#### Assigned task:
In the data below, find every line with the string "inscriptions" and pull it out.

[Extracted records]

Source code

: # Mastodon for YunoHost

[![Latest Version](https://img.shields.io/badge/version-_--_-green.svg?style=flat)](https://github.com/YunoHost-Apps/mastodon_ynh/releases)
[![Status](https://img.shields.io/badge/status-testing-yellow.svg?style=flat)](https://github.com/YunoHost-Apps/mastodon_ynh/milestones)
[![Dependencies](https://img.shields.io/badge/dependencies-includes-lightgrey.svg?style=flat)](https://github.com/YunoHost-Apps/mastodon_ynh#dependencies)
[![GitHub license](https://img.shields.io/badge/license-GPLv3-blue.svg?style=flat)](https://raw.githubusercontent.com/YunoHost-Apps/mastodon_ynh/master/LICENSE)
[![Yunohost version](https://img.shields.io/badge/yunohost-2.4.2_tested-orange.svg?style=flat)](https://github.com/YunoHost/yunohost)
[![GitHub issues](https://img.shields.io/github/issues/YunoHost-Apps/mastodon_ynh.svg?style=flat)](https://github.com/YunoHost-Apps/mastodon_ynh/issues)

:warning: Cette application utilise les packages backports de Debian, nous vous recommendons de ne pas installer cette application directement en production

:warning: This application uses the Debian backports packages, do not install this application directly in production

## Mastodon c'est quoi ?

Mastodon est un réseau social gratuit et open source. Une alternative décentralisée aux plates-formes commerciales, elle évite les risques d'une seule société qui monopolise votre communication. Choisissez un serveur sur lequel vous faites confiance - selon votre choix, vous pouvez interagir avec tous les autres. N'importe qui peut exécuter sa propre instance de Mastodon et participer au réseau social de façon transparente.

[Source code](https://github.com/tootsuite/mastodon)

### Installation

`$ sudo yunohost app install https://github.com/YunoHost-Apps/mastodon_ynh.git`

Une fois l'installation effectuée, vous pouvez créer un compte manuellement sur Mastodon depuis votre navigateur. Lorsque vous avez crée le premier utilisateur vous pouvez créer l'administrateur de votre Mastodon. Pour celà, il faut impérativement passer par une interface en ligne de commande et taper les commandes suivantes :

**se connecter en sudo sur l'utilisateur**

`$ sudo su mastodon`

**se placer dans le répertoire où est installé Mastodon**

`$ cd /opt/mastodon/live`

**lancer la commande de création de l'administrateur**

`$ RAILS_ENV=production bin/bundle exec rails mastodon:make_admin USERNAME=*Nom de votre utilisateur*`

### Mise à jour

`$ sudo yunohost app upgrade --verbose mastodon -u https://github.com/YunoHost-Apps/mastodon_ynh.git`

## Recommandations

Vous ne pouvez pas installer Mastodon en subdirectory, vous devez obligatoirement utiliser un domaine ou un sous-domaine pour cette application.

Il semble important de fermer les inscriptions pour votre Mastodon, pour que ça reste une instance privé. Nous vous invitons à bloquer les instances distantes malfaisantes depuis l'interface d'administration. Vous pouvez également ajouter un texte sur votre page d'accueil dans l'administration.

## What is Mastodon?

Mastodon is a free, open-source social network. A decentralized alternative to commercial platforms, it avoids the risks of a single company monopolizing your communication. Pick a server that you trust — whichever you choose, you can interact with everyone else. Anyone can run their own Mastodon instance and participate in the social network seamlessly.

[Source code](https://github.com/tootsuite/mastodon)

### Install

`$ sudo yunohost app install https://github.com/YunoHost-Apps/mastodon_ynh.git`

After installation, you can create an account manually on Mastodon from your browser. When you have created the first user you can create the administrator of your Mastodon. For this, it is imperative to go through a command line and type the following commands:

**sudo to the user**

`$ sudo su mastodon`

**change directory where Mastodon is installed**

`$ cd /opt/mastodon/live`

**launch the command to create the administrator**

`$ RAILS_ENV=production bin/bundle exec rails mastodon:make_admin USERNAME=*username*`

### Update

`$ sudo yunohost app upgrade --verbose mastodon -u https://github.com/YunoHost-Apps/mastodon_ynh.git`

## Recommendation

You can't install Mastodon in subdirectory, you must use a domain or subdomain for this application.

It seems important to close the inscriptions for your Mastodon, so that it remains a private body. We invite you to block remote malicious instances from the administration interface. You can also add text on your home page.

#### Solution to the problem:
Il semble important de fermer les inscriptions pour votre Mastodon, pour que ça reste une instance privé. Nous vous invitons à bloquer les instances distantes malfaisantes depuis l'interface d'administration. Vous pouvez également ajouter un texte sur votre page d'accueil dans l'administration.
It seems important to close the inscriptions for your Mastodon, so that it remains a private body. We invite you to block remote malicious instances from the administration interface. You can also add text on your home page.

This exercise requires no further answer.